FermiSanityCheck as the Validation Gate
Date: 2026-02-25
Authors: Egon & Larry
Status: Proposal (docs-only — awaiting Simon's review before implementation)
Tags: validation, planexe, strategy
Summary
FermiSanityCheck is the first rule-based guard that touches every PlanExe assumption. Rather than a plan generator, PlanExe should be the auditing gate that agents call before executing assumptions. This proposal explains how the validation module should operate, what signals it emits, and how to keep it extensible for domain-specific heuristics.
Problem
Autonomous agents hallucinate when they accept ungrounded claims: missing bounds, 100× spans, and low-confidence evidence. We already added a prototype fermi_sanity_check.py, but it currently mixes English-only heuristics, hardcoded units, and no documented extensions. Simon highlighted the need for proposals before implementation; we need a clean doc describing the validation gate before touching more code.
Proposal Scope
1. Inputs
Describe the structured QuantifiedAssumption contract (claim, lower/upper, unit, confidence, evidence) and how MakeAssumptions outputs feed it.
2. Validation Rules
Outline the core checks: - Bounds present and non-contradictory - Span ratio ≤ 100× (warn at 50×) - Evidence present for low-confidence claims - Budget/timeline/team heuristics (domain-agnostic defaults)

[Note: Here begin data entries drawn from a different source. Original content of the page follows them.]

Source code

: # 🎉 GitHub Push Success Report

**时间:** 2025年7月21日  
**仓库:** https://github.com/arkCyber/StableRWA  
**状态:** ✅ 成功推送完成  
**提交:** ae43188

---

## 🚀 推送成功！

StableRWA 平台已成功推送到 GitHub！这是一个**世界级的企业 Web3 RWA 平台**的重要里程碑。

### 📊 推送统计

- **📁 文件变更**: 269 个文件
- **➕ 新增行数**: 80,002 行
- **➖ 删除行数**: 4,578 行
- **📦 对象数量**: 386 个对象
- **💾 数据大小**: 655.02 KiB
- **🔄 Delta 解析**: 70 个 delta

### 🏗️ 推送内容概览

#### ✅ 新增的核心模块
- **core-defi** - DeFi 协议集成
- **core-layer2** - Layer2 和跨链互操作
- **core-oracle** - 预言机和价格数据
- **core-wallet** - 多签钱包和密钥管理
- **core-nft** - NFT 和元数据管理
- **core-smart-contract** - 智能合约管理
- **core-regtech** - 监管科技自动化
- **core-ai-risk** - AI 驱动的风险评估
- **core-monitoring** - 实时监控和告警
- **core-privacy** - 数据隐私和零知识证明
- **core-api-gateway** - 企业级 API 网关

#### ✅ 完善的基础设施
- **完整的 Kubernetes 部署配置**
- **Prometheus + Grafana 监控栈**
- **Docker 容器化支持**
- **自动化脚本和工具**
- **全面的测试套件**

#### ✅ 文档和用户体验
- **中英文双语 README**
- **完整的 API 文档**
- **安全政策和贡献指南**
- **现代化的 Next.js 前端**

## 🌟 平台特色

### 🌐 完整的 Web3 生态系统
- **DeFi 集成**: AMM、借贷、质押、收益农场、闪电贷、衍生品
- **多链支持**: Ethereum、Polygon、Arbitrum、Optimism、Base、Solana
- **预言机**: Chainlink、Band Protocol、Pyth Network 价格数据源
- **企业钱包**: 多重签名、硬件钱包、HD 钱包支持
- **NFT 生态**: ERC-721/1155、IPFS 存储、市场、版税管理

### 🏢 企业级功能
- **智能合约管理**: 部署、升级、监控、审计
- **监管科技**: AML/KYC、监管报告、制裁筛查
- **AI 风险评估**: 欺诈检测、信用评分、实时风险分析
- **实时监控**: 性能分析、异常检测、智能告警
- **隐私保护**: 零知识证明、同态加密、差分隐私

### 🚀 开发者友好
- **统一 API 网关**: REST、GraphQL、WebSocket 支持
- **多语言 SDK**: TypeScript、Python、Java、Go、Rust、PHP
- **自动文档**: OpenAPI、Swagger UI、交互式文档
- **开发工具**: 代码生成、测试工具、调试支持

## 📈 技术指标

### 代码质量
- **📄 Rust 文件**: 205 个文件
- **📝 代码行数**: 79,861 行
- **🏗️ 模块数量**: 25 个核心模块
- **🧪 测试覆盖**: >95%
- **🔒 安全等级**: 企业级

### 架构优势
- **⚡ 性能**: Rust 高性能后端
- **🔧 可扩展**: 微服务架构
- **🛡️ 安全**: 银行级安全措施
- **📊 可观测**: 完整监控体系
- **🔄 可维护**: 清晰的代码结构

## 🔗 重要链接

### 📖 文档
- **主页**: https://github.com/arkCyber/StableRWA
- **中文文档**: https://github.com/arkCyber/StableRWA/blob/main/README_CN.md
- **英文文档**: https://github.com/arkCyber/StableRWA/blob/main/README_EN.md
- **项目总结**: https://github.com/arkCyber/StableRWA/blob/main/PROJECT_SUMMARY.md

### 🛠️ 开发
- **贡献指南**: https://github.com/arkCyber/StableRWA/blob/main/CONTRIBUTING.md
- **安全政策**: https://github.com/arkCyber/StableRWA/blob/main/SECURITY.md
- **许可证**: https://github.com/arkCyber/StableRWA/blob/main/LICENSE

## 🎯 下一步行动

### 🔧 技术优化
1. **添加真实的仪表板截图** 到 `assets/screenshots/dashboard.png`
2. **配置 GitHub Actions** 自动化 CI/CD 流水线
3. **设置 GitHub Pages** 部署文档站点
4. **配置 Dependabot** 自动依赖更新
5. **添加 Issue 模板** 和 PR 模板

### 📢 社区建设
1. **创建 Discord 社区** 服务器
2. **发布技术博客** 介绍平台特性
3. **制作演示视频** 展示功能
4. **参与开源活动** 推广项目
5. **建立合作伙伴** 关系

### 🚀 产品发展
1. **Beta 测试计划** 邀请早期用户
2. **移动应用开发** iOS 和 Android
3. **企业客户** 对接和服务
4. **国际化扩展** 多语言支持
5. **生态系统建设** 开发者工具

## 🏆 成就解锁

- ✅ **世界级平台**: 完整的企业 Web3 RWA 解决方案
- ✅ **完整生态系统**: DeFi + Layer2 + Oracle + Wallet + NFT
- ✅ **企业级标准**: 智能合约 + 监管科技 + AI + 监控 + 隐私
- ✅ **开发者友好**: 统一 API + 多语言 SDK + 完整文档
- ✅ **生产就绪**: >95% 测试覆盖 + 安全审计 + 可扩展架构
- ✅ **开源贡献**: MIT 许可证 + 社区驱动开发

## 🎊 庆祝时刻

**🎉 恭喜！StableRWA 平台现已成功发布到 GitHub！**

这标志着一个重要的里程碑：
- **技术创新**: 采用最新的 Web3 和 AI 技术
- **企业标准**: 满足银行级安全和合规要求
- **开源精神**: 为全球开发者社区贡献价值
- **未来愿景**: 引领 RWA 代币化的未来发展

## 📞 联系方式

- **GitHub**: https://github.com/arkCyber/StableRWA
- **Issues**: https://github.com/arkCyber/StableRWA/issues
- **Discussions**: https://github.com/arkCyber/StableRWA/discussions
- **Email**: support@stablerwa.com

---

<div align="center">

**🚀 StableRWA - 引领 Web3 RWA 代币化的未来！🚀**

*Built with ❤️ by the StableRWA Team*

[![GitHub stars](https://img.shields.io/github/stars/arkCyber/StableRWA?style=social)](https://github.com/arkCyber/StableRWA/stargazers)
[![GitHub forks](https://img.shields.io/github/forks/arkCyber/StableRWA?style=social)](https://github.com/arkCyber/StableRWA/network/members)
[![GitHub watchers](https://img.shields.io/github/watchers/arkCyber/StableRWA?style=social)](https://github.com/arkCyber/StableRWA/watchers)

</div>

And how they map to signal categories (assumptions, governance, WBS, etc.).
3. Outputs
Define the JSON report (pass/fail, reasons, pass_rate_pct) and Markdown summary, plus how downstream tasks should consume them.
4. Extensibility
Provide guidance on adding domain profiles (carpenter/dentist/personal), currency/metric conversions, and future keyword lists so the validation gate remains adaptable — without hardcoding English-specific terms in the core module.
5. Metrics
Suggest how we will measure success:
- pass_rate_pct per plan
- Reduction in downstream review cycles
- Agent adoption of validation report before task execution
Deliverables
- This doc-only PR in
docs/proposals/70-fermi-sanity-check-validation-gate.md - A short appendix with example validation reports and sample prompts for hallucination triggers
- A review checklist for Simon: do these checks cover the key failure modes? Are the hooks for downstream tasks clear?
Why Docs First
The previous implementation attempt (PR #69) was rejected because: - Too large (mixed too many concerns) - Hardcoded units (English-only heuristics) - No proposal approved before implementation
This proposal isolates the why and what from the how. Once approved, implementation resumes with a clear mandate and clean scope.
Next Steps
Once Simon approves this proposal: 1. Implementation (FermiSanityCheck module, domain normalizer, DAG wiring) resumes 2. Each implementation PR stays small and focused on one concern 3. Domain profiles are a separate proposal (not bundled with validation rules)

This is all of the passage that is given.